こうした状況下、医療側においては医療事故の防止と紛争の予防についての組織的対策、すなわちリスクマネジメント(危機管理)に対する関心が急速に高まっている。
また、行政レベルにおいても、以下のような厚生省の取り組みがすでに開始または準備されている。
- 患者誤認事故防止マニュアルの作成
- 「患者誤認事故予防のための院内管理体制の確立方策に関する検討会報告書」を作成、都道府県や病院等へ送るとともに、厚生省ホームページにも掲載している。
- 特定機能病院/急性期特定病院の安全管理体制の制度化
- 特定機能病院および本年4月に新設された急性期特定病院(→トレンド解説No.4参照)においては、院内事故防止体制の整備が承認要件の1つとされるようになった。
- 医療事故防止に関する調査研究
- 1999年度より3年計画で、厚生省科学研究費補助金による「医療のリスクマネジメントシステム構築に関する研究」が行われている。
- 医薬品等関連医療事故防止システム構築(準備中)
- 医薬品・医療用具などの容器の形態や名称の紛らわしさなどの要因による医療ミス情報の収集・分析と、その改善策を検討・実施するシステムを構築する予定(今年度)。

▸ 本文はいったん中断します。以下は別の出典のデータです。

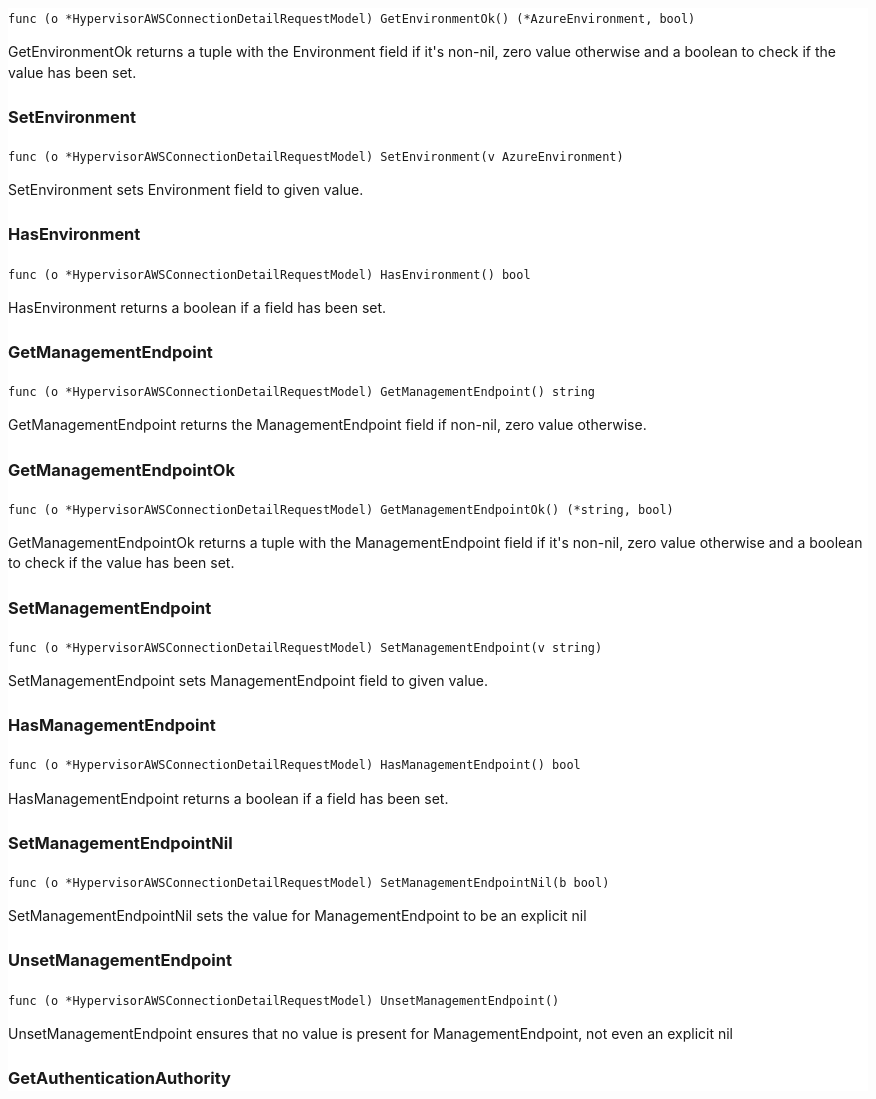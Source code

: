 `func (o *HypervisorAWSConnectionDetailRequestModel) GetEnvironmentOk() (*AzureEnvironment, bool)`

GetEnvironmentOk returns a tuple with the Environment field if it's non-nil, zero value otherwise
and a boolean to check if the value has been set.

### SetEnvironment

`func (o *HypervisorAWSConnectionDetailRequestModel) SetEnvironment(v AzureEnvironment)`

SetEnvironment sets Environment field to given value.

### HasEnvironment

`func (o *HypervisorAWSConnectionDetailRequestModel) HasEnvironment() bool`

HasEnvironment returns a boolean if a field has been set.

### GetManagementEndpoint

`func (o *HypervisorAWSConnectionDetailRequestModel) GetManagementEndpoint() string`

GetManagementEndpoint returns the ManagementEndpoint field if non-nil, zero value otherwise.

### GetManagementEndpointOk

`func (o *HypervisorAWSConnectionDetailRequestModel) GetManagementEndpointOk() (*string, bool)`

GetManagementEndpointOk returns a tuple with the ManagementEndpoint field if it's non-nil, zero value otherwise
and a boolean to check if the value has been set.

### SetManagementEndpoint

`func (o *HypervisorAWSConnectionDetailRequestModel) SetManagementEndpoint(v string)`

SetManagementEndpoint sets ManagementEndpoint field to given value.

### HasManagementEndpoint

`func (o *HypervisorAWSConnectionDetailRequestModel) HasManagementEndpoint() bool`

HasManagementEndpoint returns a boolean if a field has been set.

### SetManagementEndpointNil

`func (o *HypervisorAWSConnectionDetailRequestModel) SetManagementEndpointNil(b bool)`

 SetManagementEndpointNil sets the value for ManagementEndpoint to be an explicit nil

### UnsetManagementEndpoint
`func (o *HypervisorAWSConnectionDetailRequestModel) UnsetManagementEndpoint()`

UnsetManagementEndpoint ensures that no value is present for ManagementEndpoint, not even an explicit nil
### GetAuthenticationAuthority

- リスクマネジメントスタンダードマニュアル作成(準備中)
- 標準的な医療事故防止手順書である「リスクマネジメントスタンダードマニュアル」の国立病院版を作成し、国立病院以外の病院にも広く公開する予定。
◎リスクマネジメントの手法
医療におけるリスクマネジメントを検討する上でよく参考にされるのは、航空業界におけるそれである。同業界では企業内にリスクマネジメントの担当部門を設け、誤操作などのヒューマンエラーに関する報告・情報を収集・分析し、これらエラーを減少させるための対策を立てている。
情報収集にあたっては、通常、事故ばかりでなくニアミスなども報告の対象とされる。その根拠となっているのが「ハインリッヒの法則」。これは「1つの大事故の背後には約30件の小さな事故があり、その小さい事故の背後には約300件のニアミスがある」というもの。

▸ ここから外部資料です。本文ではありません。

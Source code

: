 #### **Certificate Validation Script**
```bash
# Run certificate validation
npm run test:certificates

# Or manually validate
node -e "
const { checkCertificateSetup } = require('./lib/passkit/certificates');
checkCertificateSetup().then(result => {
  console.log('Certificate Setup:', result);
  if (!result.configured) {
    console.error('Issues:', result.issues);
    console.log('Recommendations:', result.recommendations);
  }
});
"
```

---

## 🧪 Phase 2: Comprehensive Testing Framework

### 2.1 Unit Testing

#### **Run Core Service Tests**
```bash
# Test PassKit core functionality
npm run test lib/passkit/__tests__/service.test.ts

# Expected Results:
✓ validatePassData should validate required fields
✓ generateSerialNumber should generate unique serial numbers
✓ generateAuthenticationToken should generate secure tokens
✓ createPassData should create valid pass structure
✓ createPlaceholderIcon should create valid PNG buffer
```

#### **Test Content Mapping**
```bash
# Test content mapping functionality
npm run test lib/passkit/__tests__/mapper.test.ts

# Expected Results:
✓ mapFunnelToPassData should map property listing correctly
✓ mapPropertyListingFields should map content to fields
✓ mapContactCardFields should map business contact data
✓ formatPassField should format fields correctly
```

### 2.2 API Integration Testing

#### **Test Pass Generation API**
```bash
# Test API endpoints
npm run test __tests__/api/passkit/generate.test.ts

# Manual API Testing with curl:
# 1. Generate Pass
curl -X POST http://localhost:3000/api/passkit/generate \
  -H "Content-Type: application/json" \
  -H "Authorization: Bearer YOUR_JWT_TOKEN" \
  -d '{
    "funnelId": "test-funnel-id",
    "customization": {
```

こうしたあらゆるヒューマンエラーに関する情報を収集・分析することが事故予防につながると
されるのである。
なお、この事故・ニアミス等の報告にあたっては、それを起こしたことを理由としての「処分」など不利益処遇を本人に対して行わないことが重要とされているようである。
また、他にも、事故・紛争防止対策としては次のような事が重要である。
院内感染対策、侵襲的検査・治療に対する文書による説明と同意、職員の教育および啓蒙……。
◎究極的には“マインド”の問題
以上述べたようなリスクマネジメントとは取りも直さず“システム”の問題である。しかし、こうした“システム”を機能させるのも、そして事故を予防し、医事紛争を防止するのも、大きくは医療従事者の“マインド”に依っていると言わなければならない。
医事紛争の多くは、医療従事者と患者とのコミュニケーション不足によるといわれている。医療従事者としての接遇やマナー、患者中心に物事を考える姿勢、いろいろな作業で確認を怠らないこと、患者の言葉に耳を傾け、患者と良い信頼関係を築くこと等は重要である。
さらに院内において、事故やニアミスを隠さず報告でき、職種・職位等にかかわらず、職員が医療事故の防止に関して自由に発言・議論できる、そのような職場風土づくり……。こういったものの醸成こそが、リスクマネジメントの“システム”運用の中で目指されねばならないのである。